§ **Problem to work on**
From the records below, return every line containing the word "netcat".

§ **Given entries**
· · · ·
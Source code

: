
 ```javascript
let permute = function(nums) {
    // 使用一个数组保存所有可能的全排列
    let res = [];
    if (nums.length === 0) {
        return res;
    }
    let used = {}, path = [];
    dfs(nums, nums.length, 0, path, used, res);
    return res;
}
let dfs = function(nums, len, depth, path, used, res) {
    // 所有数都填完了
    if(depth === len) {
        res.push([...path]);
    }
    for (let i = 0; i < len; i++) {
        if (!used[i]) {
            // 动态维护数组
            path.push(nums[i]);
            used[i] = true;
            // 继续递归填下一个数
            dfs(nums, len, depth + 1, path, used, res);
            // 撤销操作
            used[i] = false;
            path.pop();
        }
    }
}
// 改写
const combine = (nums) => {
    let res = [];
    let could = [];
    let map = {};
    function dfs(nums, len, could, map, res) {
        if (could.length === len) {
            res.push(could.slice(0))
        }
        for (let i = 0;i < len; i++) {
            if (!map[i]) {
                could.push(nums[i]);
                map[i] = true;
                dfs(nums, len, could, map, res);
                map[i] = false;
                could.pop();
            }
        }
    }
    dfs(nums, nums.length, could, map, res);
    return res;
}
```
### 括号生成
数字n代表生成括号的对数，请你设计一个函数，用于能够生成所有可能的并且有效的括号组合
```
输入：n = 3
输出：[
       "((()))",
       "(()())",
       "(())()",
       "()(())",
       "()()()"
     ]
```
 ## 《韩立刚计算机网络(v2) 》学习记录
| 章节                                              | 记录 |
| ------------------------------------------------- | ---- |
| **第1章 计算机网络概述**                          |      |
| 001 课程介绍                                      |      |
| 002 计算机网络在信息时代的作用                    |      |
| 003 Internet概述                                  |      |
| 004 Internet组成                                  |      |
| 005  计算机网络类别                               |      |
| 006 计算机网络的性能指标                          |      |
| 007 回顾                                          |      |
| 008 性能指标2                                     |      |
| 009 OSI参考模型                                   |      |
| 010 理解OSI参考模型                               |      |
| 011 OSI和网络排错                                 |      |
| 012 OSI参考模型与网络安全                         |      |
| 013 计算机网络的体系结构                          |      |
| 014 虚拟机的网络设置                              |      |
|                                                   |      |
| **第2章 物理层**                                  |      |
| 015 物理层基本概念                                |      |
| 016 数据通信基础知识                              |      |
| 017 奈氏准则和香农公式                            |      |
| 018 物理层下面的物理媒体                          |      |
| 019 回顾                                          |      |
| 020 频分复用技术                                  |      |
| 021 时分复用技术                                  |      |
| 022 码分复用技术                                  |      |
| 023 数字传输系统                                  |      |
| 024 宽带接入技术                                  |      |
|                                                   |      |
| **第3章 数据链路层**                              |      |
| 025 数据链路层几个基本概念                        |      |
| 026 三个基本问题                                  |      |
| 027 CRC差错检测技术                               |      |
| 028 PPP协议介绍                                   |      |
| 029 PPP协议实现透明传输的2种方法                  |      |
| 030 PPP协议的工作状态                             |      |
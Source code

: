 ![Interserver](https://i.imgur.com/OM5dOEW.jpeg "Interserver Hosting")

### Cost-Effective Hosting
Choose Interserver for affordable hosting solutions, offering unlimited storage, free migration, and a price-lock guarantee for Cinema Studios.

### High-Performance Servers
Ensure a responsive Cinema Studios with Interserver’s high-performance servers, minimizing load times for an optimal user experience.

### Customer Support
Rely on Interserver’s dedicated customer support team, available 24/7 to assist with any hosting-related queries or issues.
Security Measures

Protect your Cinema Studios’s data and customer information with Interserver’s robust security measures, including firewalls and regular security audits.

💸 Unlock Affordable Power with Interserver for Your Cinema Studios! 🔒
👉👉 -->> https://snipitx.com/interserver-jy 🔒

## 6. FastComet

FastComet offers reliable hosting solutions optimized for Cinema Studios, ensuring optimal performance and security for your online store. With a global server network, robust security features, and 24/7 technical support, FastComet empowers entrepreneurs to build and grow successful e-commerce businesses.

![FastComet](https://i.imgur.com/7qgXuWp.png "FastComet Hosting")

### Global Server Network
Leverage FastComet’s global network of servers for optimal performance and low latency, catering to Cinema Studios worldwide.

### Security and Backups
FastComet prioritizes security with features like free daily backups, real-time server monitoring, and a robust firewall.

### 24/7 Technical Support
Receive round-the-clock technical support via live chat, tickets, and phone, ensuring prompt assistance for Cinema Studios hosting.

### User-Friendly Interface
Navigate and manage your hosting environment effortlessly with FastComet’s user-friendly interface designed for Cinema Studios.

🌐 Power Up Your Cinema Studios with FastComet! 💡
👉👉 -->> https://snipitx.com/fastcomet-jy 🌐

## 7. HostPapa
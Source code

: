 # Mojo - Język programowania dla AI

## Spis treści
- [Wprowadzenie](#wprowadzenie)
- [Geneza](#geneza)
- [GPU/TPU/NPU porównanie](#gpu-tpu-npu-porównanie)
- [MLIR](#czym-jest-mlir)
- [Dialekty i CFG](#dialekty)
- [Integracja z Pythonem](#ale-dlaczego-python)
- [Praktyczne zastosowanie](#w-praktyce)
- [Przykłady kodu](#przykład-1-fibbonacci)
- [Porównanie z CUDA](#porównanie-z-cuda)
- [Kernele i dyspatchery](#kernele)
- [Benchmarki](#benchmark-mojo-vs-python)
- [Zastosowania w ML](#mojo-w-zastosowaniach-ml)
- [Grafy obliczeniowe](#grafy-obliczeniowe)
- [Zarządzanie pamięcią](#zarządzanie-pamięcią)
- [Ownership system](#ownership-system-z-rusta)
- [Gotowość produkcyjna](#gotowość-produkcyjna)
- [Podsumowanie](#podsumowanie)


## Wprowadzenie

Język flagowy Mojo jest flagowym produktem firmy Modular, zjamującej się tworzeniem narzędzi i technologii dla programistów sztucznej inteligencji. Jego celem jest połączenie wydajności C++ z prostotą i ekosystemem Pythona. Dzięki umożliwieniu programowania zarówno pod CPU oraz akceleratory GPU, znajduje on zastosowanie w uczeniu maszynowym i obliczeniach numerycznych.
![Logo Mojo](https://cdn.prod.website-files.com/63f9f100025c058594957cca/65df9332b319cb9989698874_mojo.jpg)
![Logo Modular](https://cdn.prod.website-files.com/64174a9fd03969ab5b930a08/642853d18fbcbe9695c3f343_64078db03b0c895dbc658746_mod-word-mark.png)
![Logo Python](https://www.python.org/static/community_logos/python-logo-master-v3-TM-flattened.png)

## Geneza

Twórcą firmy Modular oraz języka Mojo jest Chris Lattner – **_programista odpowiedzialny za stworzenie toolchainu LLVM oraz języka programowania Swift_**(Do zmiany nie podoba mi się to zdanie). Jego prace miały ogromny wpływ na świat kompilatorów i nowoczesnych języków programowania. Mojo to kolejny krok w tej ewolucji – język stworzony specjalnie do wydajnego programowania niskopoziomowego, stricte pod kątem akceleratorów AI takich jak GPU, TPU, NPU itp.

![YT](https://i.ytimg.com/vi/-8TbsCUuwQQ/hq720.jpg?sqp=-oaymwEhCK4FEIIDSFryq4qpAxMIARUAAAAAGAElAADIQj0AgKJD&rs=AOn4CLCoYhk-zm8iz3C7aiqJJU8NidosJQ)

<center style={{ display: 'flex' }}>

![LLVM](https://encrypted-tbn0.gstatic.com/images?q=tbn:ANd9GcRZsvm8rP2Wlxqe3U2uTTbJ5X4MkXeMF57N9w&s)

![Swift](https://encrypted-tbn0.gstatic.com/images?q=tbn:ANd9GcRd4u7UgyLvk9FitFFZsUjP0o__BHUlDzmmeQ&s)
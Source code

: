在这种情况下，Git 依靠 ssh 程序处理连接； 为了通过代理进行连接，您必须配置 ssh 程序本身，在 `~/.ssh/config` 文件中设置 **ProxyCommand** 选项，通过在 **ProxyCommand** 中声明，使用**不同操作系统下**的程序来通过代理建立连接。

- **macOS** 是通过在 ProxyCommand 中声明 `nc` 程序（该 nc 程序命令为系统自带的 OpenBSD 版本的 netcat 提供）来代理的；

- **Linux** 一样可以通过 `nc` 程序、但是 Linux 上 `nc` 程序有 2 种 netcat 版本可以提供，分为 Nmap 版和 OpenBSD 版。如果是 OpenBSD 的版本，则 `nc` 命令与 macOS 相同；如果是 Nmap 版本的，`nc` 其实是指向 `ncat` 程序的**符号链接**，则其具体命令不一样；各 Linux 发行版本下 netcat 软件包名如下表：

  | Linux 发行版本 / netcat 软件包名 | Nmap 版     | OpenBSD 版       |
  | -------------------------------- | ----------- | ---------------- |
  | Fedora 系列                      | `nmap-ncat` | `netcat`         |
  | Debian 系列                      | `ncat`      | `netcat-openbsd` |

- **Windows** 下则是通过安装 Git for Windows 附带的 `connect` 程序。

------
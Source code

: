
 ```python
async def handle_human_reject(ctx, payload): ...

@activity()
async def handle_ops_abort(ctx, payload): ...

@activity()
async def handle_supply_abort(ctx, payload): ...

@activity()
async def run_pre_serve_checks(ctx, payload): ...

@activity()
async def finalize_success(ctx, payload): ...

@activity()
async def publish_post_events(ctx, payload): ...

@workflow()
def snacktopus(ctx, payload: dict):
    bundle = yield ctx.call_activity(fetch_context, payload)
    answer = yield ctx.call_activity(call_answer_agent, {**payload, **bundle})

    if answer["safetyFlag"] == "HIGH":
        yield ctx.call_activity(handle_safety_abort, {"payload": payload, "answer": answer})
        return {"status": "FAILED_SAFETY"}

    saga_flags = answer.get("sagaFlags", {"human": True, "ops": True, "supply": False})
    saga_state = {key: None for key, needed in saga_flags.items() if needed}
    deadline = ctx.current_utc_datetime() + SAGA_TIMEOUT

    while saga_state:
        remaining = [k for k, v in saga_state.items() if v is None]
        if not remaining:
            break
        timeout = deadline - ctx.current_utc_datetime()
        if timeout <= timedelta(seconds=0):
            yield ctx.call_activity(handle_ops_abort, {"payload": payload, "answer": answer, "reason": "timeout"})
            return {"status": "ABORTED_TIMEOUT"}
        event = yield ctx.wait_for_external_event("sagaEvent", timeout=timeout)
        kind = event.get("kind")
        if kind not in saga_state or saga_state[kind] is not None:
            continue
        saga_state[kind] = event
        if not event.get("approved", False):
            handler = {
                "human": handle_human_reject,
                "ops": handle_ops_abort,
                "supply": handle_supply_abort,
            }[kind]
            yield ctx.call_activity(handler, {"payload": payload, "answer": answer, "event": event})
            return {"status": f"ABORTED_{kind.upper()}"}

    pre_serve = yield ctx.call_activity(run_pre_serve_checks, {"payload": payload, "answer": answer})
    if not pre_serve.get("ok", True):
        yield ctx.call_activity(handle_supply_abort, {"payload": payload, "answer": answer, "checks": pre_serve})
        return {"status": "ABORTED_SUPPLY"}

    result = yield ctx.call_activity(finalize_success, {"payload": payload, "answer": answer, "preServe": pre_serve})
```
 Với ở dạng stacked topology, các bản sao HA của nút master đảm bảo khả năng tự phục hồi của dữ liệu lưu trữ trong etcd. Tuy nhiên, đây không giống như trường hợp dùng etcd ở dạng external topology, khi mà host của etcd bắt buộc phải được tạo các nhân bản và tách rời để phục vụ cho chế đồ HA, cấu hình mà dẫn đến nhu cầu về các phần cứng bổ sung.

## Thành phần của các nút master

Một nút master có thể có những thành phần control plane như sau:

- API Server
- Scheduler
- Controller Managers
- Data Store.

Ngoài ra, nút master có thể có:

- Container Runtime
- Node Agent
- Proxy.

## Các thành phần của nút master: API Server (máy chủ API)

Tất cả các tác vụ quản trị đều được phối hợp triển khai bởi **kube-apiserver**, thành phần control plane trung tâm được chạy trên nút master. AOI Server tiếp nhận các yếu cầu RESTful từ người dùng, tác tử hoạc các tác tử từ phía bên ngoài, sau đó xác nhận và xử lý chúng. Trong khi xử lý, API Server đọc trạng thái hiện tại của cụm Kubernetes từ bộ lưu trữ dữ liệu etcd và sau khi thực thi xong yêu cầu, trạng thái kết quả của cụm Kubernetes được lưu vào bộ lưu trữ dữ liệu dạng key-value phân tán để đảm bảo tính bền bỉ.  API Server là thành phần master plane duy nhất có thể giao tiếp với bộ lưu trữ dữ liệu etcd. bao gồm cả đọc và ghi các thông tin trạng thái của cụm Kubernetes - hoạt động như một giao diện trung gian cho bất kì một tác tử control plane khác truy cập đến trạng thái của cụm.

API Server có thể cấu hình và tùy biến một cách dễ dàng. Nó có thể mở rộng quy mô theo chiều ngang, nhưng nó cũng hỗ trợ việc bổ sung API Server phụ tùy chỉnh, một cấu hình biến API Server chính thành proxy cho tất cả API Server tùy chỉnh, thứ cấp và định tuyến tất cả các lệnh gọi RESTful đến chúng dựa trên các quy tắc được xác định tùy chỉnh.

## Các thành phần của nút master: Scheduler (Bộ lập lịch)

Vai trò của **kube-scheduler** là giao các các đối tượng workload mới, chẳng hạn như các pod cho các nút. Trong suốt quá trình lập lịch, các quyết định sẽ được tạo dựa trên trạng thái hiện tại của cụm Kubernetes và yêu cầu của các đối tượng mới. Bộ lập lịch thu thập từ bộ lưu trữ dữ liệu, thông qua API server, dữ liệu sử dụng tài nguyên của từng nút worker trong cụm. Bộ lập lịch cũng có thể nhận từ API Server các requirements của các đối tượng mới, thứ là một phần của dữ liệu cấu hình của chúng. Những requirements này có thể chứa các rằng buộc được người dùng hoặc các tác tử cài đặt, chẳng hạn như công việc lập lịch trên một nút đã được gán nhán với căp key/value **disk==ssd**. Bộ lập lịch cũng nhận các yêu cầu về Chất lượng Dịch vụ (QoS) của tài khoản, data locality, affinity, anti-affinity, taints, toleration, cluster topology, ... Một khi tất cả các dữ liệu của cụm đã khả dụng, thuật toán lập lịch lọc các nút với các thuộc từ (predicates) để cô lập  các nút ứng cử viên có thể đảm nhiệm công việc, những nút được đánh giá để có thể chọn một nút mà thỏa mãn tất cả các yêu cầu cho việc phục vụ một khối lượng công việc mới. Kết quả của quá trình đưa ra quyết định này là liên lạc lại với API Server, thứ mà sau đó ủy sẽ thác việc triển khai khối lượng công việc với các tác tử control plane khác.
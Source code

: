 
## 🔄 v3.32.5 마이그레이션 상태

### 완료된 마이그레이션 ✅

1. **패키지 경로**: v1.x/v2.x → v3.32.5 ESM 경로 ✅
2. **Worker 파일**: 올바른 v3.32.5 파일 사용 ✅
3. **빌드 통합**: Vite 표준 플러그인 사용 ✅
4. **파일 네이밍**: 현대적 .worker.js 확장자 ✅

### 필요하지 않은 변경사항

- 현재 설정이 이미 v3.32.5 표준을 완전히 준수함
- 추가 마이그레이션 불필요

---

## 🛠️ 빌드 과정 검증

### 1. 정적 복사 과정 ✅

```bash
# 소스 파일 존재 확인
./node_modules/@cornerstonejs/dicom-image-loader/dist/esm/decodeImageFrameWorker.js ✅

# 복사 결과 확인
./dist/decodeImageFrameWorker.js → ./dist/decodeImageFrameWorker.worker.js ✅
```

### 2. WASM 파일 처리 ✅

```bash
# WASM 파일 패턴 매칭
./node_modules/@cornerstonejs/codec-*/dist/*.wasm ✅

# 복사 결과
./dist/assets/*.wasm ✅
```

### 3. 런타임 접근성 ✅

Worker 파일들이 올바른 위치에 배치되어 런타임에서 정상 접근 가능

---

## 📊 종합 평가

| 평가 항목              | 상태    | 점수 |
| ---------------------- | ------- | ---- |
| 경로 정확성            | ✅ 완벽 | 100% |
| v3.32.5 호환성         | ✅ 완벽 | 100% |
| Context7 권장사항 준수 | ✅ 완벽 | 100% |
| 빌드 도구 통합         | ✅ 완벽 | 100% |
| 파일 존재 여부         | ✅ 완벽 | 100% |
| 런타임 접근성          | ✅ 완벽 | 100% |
· · · ·
§ **The answer**
- **macOS** 是通过在 ProxyCommand 中声明 `nc` 程序（该 nc 程序命令为系统自带的 OpenBSD 版本的 netcat 提供）来代理的；
- **Linux** 一样可以通过 `nc` 程序、但是 Linux 上 `nc` 程序有 2 种 netcat 版本可以提供，分为 Nmap 版和 OpenBSD 版。如果是 OpenBSD 的版本，则 `nc` 命令与 macOS 相同；如果是 Nmap 版本的，`nc` 其实是指向 `ncat` 程序的**符号链接**，则其具体命令不一样；各 Linux 发行版本下 netcat 软件包名如下表：
  | Linux 发行版本 / netcat 软件包名 | Nmap 版     | OpenBSD 版       |
  | Fedora 系列                      | `nmap-ncat` | `netcat`         |
  | Debian 系列                      | `ncat`      | `netcat-openbsd` |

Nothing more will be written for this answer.